From 5a2da96a44abad6be752c7ee1cac173aa1ca2f7c Mon Sep 17 00:00:00 2001
From: Trevor Gross <tmgross@umich.edu>
Date: Mon, 9 Dec 2024 09:25:22 +0000
Subject: [PATCH] dec2flt: Update documentation of existing methods

Fix or elaborate existing float parsing documentation. This includes
introducing a convention that should make naming more consistent.
---
 library/core/src/num/dec2flt/common.rs  | 14 ++++++++------
 library/core/src/num/dec2flt/decimal.rs | 22 +++++++++++++---------
 library/core/src/num/dec2flt/mod.rs     | 16 ++++++++++++++--
 3 files changed, 35 insertions(+), 17 deletions(-)

diff --git a/library/core/src/num/dec2flt/common.rs b/library/core/src/num/dec2flt/common.rs
index 4dadf406ae8c..1646d3a95d3b 100644
--- a/library/core/src/num/dec2flt/common.rs
+++ b/library/core/src/num/dec2flt/common.rs
@@ -8,12 +8,12 @@ pub(crate) trait ByteSlice {
     /// Writes a 64-bit integer as 8 bytes in little-endian order.
     fn write_u64(&mut self, value: u64);
 
-    /// Calculate the offset of a slice from another.
+    /// Calculate the difference in length between two slices.

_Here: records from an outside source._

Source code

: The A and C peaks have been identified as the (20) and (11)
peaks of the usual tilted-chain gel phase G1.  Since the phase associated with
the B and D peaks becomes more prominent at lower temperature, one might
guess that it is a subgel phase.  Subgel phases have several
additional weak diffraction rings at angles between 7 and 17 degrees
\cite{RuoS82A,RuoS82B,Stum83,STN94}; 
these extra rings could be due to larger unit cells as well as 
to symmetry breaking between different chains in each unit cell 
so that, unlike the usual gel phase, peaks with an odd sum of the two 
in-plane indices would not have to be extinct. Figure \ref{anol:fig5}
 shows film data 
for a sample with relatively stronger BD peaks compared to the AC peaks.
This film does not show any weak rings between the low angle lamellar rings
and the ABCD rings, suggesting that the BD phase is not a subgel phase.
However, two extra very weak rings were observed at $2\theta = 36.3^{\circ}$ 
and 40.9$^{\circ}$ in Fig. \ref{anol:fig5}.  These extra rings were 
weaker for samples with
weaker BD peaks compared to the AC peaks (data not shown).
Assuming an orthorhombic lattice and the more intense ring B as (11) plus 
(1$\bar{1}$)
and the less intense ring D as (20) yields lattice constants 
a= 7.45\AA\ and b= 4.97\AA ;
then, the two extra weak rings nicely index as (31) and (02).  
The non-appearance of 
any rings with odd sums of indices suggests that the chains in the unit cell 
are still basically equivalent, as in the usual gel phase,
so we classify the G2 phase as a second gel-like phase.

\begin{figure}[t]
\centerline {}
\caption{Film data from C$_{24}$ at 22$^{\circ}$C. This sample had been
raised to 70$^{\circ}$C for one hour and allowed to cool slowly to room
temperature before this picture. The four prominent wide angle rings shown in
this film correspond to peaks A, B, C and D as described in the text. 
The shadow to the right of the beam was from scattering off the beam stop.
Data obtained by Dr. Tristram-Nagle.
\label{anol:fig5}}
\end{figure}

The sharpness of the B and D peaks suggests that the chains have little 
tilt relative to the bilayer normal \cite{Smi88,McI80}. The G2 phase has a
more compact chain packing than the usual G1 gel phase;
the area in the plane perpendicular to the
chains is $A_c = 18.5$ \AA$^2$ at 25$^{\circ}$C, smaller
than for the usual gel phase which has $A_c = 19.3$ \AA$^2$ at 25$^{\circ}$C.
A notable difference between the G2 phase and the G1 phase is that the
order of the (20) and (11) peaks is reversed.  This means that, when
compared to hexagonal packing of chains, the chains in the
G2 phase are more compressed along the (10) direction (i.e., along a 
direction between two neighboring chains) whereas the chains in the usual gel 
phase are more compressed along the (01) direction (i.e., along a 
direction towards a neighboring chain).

     fn offset_from(&self, other: &Self) -> isize;
 
     /// Iteratively parse and consume digits from bytes.
-    /// Returns the same bytes with consumed digits being
-    /// elided.
+    ///
+    /// Returns the same bytes with consumed digits being elided. Breaks on invalid digits.

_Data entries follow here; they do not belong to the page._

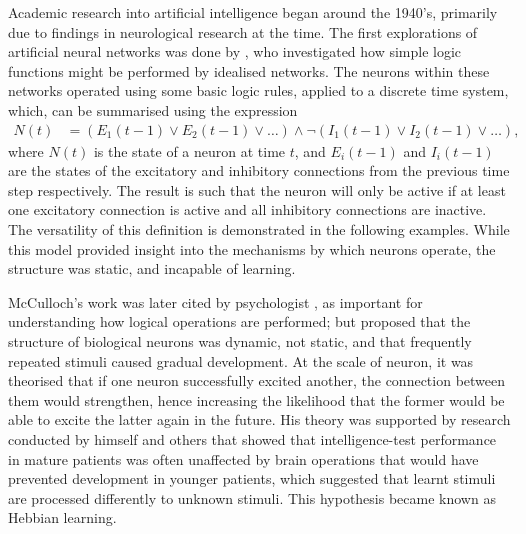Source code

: Academic research into artificial intelligence began around the 1940's,
primarily due to findings in neurological research at the time.
The first explorations of artificial neural networks was done by
\cite{McCulloch:1943:Logical}, who investigated how simple logic functions
might be performed by idealised networks.
The neurons within these networks operated using some basic logic rules, applied
to a discrete time system, which, can be summarised using the expression
\begin{align*}
    N(t) &= (E_1(t-1) \vee E_2(t-1) \vee \dots)
        \wedge \neg(I_1(t-1) \vee I_2(t-1) \vee \dots),
\end{align*}
where $N(t)$ is the state of a neuron at time $t$, and $E_i(t-1)$ and $I_i(t-1)$
are the states of the excitatory and inhibitory connections from the previous
time step respectively.
The result is such that the neuron will only be active if at least one
excitatory connection is active and all inhibitory connections are inactive.
The versatility of this definition is demonstrated in the following examples.
While this model provided insight into the mechanisms by which neurons operate,
the structure was static, and incapable of learning.



McCulloch's work was later cited by psychologist \cite{Hebb:1949:Organization},
as important for understanding how logical operations are performed; but
proposed that the structure of biological neurons was dynamic, not static, and
that frequently repeated stimuli caused gradual development.
At the scale of neuron, it was theorised that if one neuron successfully
excited another, the connection between them would strengthen, hence
increasing the likelihood that the former would be able to excite the latter
again in the future.
His theory was supported by research conducted by himself and others that showed
that intelligence-test performance in mature patients was often unaffected by
brain operations that would have prevented development in younger patients,
which suggested that learnt stimuli are processed differently to unknown
stimuli.
This hypothesis became known as Hebbian learning.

     fn parse_digits(&self, func: impl FnMut(u8)) -> &Self;
 }
 
@@ -39,11 +39,11 @@ impl ByteSlice for [u8] {
     fn parse_digits(&self, mut func: impl FnMut(u8)) -> &Self {
         let mut s = self;
 
-        while let Some((c, s_next)) = s.split_first() {
+        while let Some((c, rest)) = s.split_first() {
             let c = c.wrapping_sub(b'0');
             if c < 10 {
                 func(c);
-                s = s_next;
+                s = rest;
             } else {
                 break;
             }
@@ -53,7 +53,9 @@ impl ByteSlice for [u8] {
     }
 }
 
-/// Determine if 8 bytes are all decimal digits.
+/// Determine if all characters in an 8-byte byte string (represented as a `u64`) are all decimal
+/// digits.
+///
 /// This does not care about the order in which the bytes were loaded.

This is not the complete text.